In response to these findings, U-Turn, Khulisa Streetscapes and MES united to form a Coalition to End Homelessness. While each of the founding organisations is well-established with a reliable track record in developmental and rehabilitation solutions that help reduce homelessness, the Coalition is calling for more effective investment into the sector by society at large.
Homelessness is a large and complicated social issue that has deep roots in our society. In fact, homelessness has been around for such a long time that many see it as ‘just the way it is’ – but it doesn’t have to be. Increased research and awareness has shown homelessness in a different light as it has been described as a public health emergency deserving of a crisis response.
So how can WE as a community make positive changes in how we assist and support individuals and families who are experiencing homelessness first hand?
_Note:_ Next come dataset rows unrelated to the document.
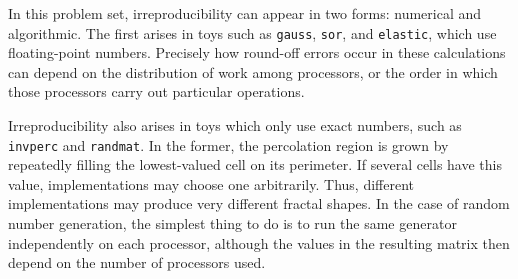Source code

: In this problem set, irreproducibility can appear in two forms: numerical and algorithmic.
The first arises in toys such as {\tt{gauss}}, {\tt{sor}}, and {\tt{elastic}}, which use floating-point numbers.
Precisely how round-off errors occur in these calculations can depend on the distribution of work among processors,
or the order in which those processors carry out particular operations.

Irreproducibility also arises in toys which only use exact numbers, such as {\tt{invperc}} and {\tt{randmat}}.
In the former, the percolation region is grown by repeatedly filling the lowest-valued cell on its perimeter.
If several cells have this value, implementations may choose one arbitrarily.
Thus, different implementations may produce very different fractal shapes.
In the case of random number generation, the simplest thing to do is to run the same generator independently on each processor,
although the values in the resulting matrix then depend on the number of processors used.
- Make a point of saying ‘Hi’, smiling or having a conversation with someone who is experiencing homelessness. Most times people who are experiencing homelessness are ignored; treated as a disgrace and as if they don’t belong in our community. Acknowledging and forming some kind of connection, however small it may be, can help, as it begins to change the attitude that people who experience homelessness aren’t somehow innately different or undeserving to an attitude that shows that they matter – reducing the ‘them’ and ‘us’ mentality.
- Prepare care packages including necessity items to be given out to people experiencing homelessness as this will help them to cope with daily survival while they figure out their next living situation.
- Volunteer your time at soup kitchens, food banks or local shelters.
- Consider donating funds to charities that support programmes to end homelessness.
- Become an advocate and help to lessen the stigma around homelessness. Educate yourself, your family and your community about the issue of homelessness and the factors that can lead to homelessness. Contrary to many assumptions, homelessness does not only happen to ‘bad’ or ‘dirty’ people who use drugs and make trouble.
Remember: People experiencing homelessness want to get off the street and the sobering fact is that not one of us is immune to this risk – it could happen to anyone, so be kind ALWAYS.